A resposta não virá de uma dieta da moda, mas de um novo modo de viver e de cozinhar. O Guia Alimentar propõe algun passos simples, mas revolucionários: basear a alimentação em alimentos de verdade, cozinhar mais, comer em companhia, evitar publicidade e produtos ultraprocessados e valorizar a cultura alimentar local.


Essas medidas não são apenas individuais. Implicam políticas públicas robustas. O BMJ recomenda regulação de marketing infantil, rotulagem frontal clara, taxação de bebidas adoçadas e compras públicas saudáveis em escolas e hospitais, ações que o Guia brasileiro já antecipava.


No fim, o gesto mais revolucionário talvez seja o mais antigo: cozinhar. Preparar a própria comida é recuperar autonomia sobre o corpo, o tempo e o paladar.

Como resume o Guia, “a alimentação adequada e saudável é um direito humano básico” e deve garantir acesso justo, prazer e sustentabilidade.


Talvez o corpo ideal não seja o que a indústria inventou, mas o que se reconcilia com a própria fome. Se a Barbie ensinou a desejar um corpo impossível, talvez agora seja a hora de desejar algo mais real: uma comida que volte a ser comida, e um corpo que volte a ser humano.

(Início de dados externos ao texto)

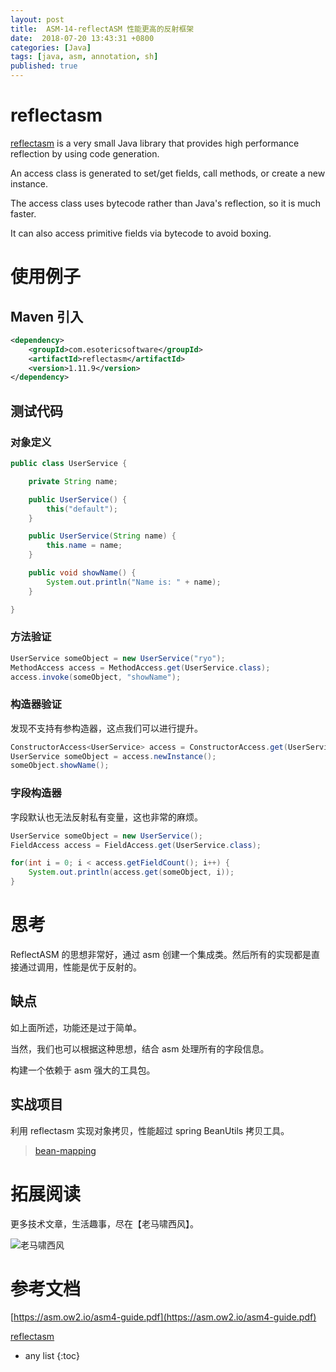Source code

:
 ```yaml
---
layout: post
title:  ASM-14-reflectASM 性能更高的反射框架
date:  2018-07-20 13:43:31 +0800
categories: [Java]
tags: [java, asm, annotation, sh]
published: true
---
```


# reflectasm

[reflectasm](https://github.com/EsotericSoftware/reflectasm) is a very small Java library that provides high performance reflection by using code generation. 

An access class is generated to set/get fields, call methods, or create a new instance. 

The access class uses bytecode rather than Java's reflection, so it is much faster. 

It can also access primitive fields via bytecode to avoid boxing.

# 使用例子

## Maven 引入

```xml
<dependency>
    <groupId>com.esotericsoftware</groupId>
    <artifactId>reflectasm</artifactId>
    <version>1.11.9</version>
</dependency>
```

## 测试代码

### 对象定义

```java
public class UserService {

    private String name;

    public UserService() {
        this("default");
    }

    public UserService(String name) {
        this.name = name;
    }

    public void showName() {
        System.out.println("Name is: " + name);
    }

}
```

### 方法验证

```java
UserService someObject = new UserService("ryo");
MethodAccess access = MethodAccess.get(UserService.class);
access.invoke(someObject, "showName");
```

### 构造器验证

发现不支持有参构造器，这点我们可以进行提升。

```java
ConstructorAccess<UserService> access = ConstructorAccess.get(UserService.class);
UserService someObject = access.newInstance();
someObject.showName();
```

### 字段构造器

字段默认也无法反射私有变量，这也非常的麻烦。

```java
UserService someObject = new UserService();
FieldAccess access = FieldAccess.get(UserService.class);

for(int i = 0; i < access.getFieldCount(); i++) {
    System.out.println(access.get(someObject, i));
}
```

# 思考

ReflectASM 的思想非常好，通过 asm 创建一个集成类。然后所有的实现都是直接通过调用，性能是优于反射的。

## 缺点

如上面所述，功能还是过于简单。

当然，我们也可以根据这种思想，结合 asm 处理所有的字段信息。

构建一个依赖于 asm 强大的工具包。

## 实战项目

利用 reflectasm 实现对象拷贝，性能超过 spring BeanUtils 拷贝工具。

> [bean-mapping](https://github.com/houbb/bean-mapping)

# 拓展阅读

更多技术文章，生活趣事，尽在【老马啸西风】。

![老马啸西风](https://user-images.githubusercontent.com/18375710/71305502-3d9d0a00-2410-11ea-8cb1-da60a584785b.jpg)

# 参考文档

[https://asm.ow2.io/asm4-guide.pdf](https://asm.ow2.io/asm4-guide.pdf)

[reflectasm](https://github.com/EsotericSoftware/reflectasm)

* any list
{:toc}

Artigo desenvolvido como trabalho final do curso "Divulgação Científica para Comunicadores e Jornalistas", da USP, baseado na aula “Informação nutricional, escolhas alimentares e saúde pública”, do prof. Dr. Carlos Monteiro. 


Fontes

  • Ministério da Saúde. Guia Alimentar para a População Brasileira. 2ª ed. Brasília: Ministério da Saúde, 2014.

  • Monteiro, C. A. et al. Ultra-processed foods and human health: evidence synthesis and policy implications. BMJ 2023;382:e077310.

  • Aula “Informação nutricional, escolhas alimentares e saúde pública”. Universidade de São Paulo, 2025, do professor Dr. Carlos Monteiro.